:: Records for this exercise ::

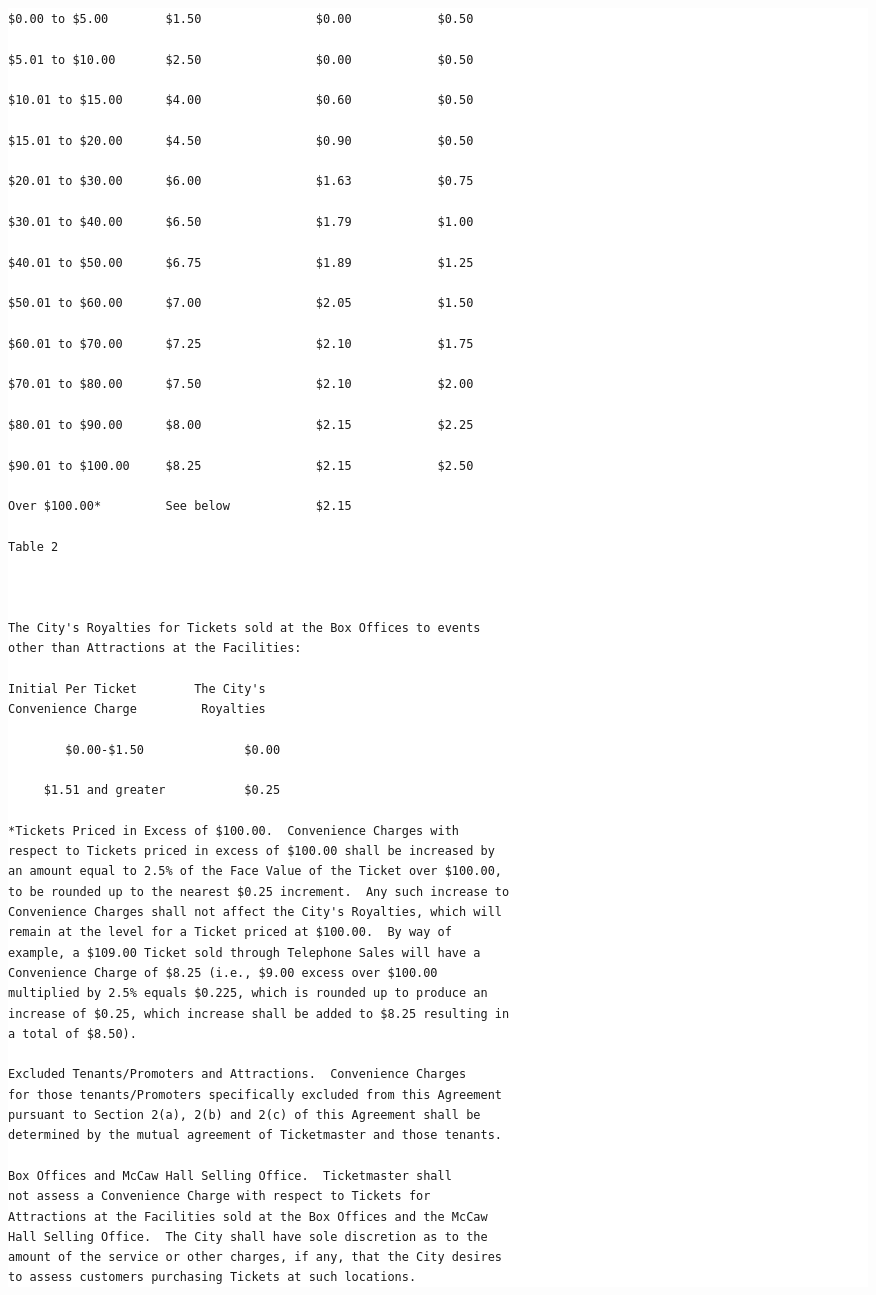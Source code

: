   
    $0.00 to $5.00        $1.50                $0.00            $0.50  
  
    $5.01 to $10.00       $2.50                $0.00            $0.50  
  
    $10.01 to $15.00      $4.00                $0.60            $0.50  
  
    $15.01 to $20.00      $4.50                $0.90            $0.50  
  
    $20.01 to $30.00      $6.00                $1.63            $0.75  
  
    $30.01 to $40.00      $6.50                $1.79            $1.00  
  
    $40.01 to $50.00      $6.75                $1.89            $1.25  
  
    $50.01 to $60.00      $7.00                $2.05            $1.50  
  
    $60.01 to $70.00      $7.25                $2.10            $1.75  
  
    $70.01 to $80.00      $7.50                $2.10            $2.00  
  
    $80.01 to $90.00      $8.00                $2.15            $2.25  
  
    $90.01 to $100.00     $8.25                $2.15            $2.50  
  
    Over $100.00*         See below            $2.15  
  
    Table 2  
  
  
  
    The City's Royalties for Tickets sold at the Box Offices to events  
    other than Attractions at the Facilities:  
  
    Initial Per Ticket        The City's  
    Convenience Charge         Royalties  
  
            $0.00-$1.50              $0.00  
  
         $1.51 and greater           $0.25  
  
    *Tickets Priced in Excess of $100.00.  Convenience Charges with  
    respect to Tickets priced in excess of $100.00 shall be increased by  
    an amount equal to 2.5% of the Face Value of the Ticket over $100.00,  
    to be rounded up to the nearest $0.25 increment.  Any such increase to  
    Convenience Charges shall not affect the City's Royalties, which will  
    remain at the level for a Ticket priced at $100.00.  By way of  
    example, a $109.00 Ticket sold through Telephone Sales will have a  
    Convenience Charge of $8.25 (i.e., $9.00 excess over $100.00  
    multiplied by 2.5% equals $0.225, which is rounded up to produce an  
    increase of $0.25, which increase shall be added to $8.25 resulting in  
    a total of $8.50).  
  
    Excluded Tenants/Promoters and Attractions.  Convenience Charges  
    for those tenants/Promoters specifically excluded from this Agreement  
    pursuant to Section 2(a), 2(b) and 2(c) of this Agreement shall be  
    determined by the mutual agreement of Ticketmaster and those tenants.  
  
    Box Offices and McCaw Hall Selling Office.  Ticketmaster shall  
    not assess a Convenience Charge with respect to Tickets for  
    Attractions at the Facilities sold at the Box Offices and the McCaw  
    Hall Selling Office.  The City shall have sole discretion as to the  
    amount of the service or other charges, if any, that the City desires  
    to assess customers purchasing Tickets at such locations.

:::
:: Records for this exercise ::

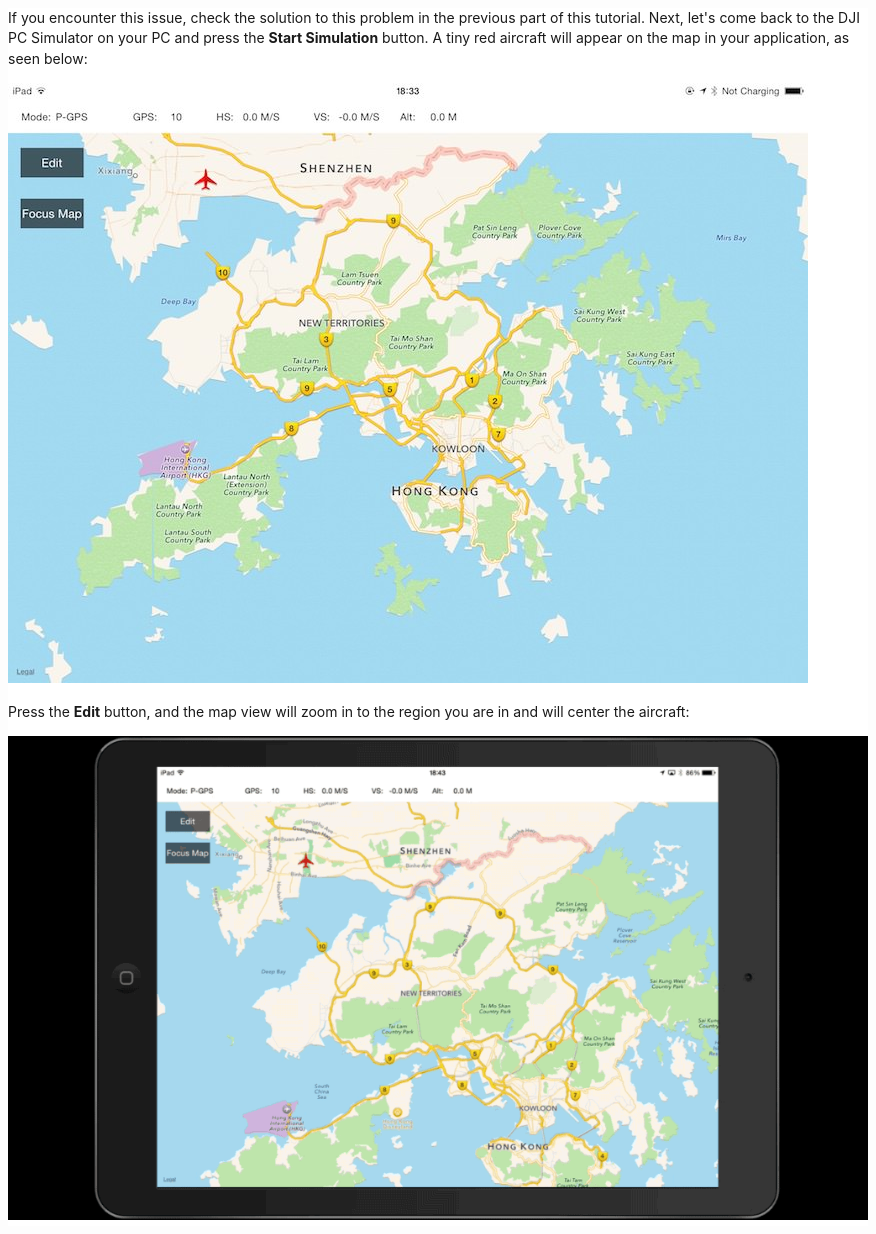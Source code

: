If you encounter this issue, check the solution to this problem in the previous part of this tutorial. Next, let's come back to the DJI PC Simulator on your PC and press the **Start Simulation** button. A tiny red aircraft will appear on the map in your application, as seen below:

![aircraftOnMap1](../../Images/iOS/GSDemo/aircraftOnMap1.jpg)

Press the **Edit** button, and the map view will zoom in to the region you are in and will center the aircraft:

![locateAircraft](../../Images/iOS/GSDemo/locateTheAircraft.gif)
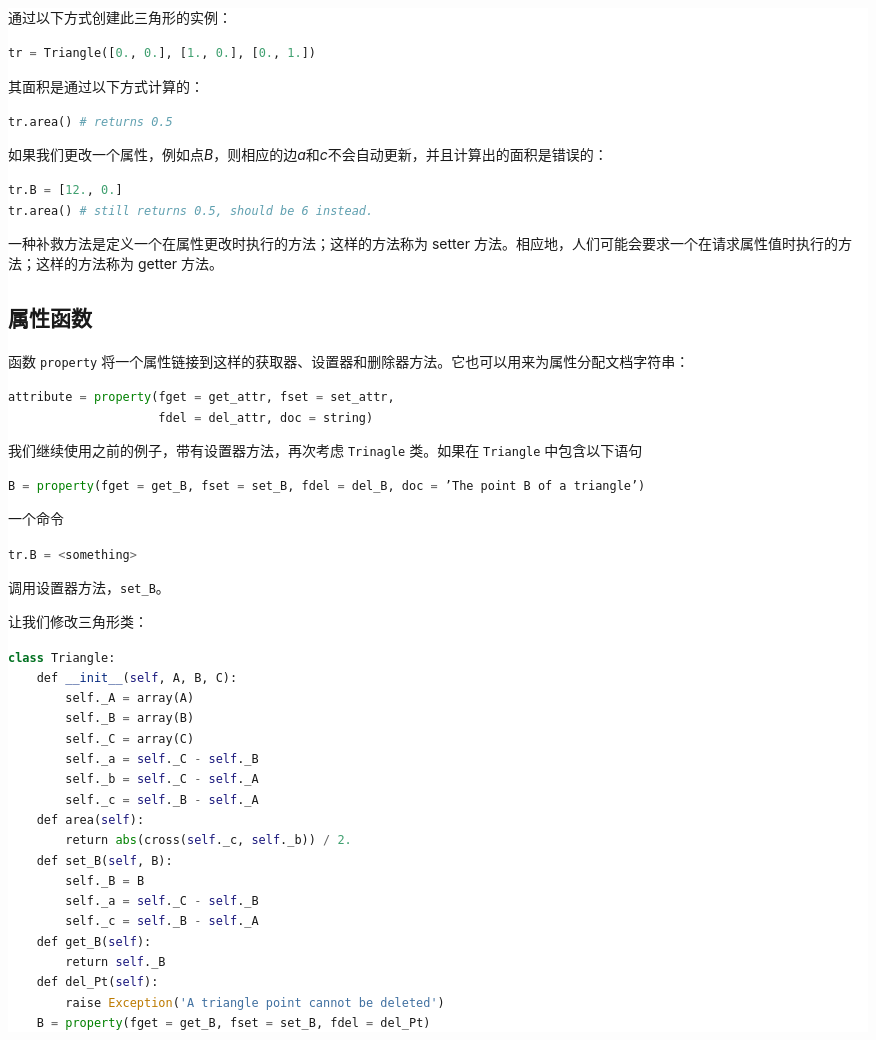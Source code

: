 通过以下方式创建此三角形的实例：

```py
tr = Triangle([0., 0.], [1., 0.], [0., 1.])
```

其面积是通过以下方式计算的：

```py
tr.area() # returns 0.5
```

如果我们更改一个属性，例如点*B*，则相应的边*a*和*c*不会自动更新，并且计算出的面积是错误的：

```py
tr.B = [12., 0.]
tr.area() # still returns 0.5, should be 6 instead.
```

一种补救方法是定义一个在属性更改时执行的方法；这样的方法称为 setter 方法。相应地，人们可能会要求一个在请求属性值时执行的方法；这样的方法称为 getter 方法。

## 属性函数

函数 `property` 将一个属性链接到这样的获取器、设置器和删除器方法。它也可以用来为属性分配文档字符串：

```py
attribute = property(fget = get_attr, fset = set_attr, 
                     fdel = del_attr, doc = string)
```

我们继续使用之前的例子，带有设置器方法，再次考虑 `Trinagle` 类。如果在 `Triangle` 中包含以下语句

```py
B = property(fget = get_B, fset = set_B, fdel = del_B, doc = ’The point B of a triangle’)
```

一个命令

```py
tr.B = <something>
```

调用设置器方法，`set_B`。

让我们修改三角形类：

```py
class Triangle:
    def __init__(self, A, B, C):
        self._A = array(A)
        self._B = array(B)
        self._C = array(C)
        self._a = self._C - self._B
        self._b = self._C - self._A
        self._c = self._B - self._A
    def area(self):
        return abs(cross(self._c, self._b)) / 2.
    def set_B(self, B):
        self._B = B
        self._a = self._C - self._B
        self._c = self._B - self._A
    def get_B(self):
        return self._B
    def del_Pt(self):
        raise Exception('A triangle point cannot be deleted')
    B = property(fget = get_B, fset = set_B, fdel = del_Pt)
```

:::

> _Prompt_
How many lines in the data above contain the string "amount"? Reply with only the number.

> _Task solution_
2